### The task:
For every line in the records below that holds "ctor", make a copy.
--------------------
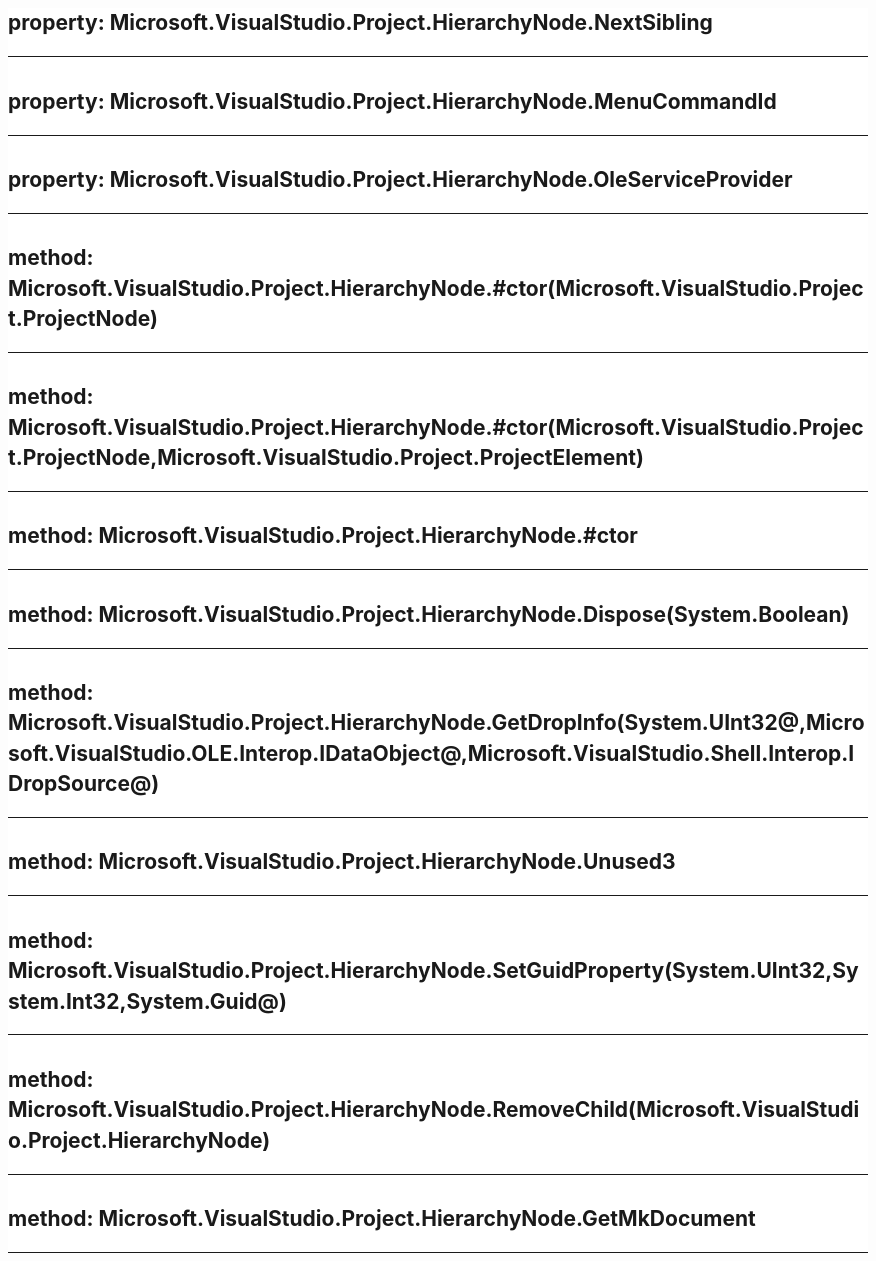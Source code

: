 property: Microsoft.VisualStudio.Project.HierarchyNode.NextSibling
---

---
property: Microsoft.VisualStudio.Project.HierarchyNode.MenuCommandId
---

---
property: Microsoft.VisualStudio.Project.HierarchyNode.OleServiceProvider
---

---
method: Microsoft.VisualStudio.Project.HierarchyNode.#ctor(Microsoft.VisualStudio.Project.ProjectNode)
---

---
method: Microsoft.VisualStudio.Project.HierarchyNode.#ctor(Microsoft.VisualStudio.Project.ProjectNode,Microsoft.VisualStudio.Project.ProjectElement)
---

---
method: Microsoft.VisualStudio.Project.HierarchyNode.#ctor
---

---
method: Microsoft.VisualStudio.Project.HierarchyNode.Dispose(System.Boolean)
---

---
method: Microsoft.VisualStudio.Project.HierarchyNode.GetDropInfo(System.UInt32@,Microsoft.VisualStudio.OLE.Interop.IDataObject@,Microsoft.VisualStudio.Shell.Interop.IDropSource@)
---

---
method: Microsoft.VisualStudio.Project.HierarchyNode.Unused3
---

---
method: Microsoft.VisualStudio.Project.HierarchyNode.SetGuidProperty(System.UInt32,System.Int32,System.Guid@)
---

---
method: Microsoft.VisualStudio.Project.HierarchyNode.RemoveChild(Microsoft.VisualStudio.Project.HierarchyNode)
---

---
method: Microsoft.VisualStudio.Project.HierarchyNode.GetMkDocument
---

---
--------------------
### The completed task:
method: Microsoft.VisualStudio.Project.HierarchyNode.#ctor(Microsoft.VisualStudio.Project.ProjectNode)
method: Microsoft.VisualStudio.Project.HierarchyNode.#ctor(Microsoft.VisualStudio.Project.ProjectNode,Microsoft.VisualStudio.Project.ProjectElement)
method: Microsoft.VisualStudio.Project.HierarchyNode.#ctor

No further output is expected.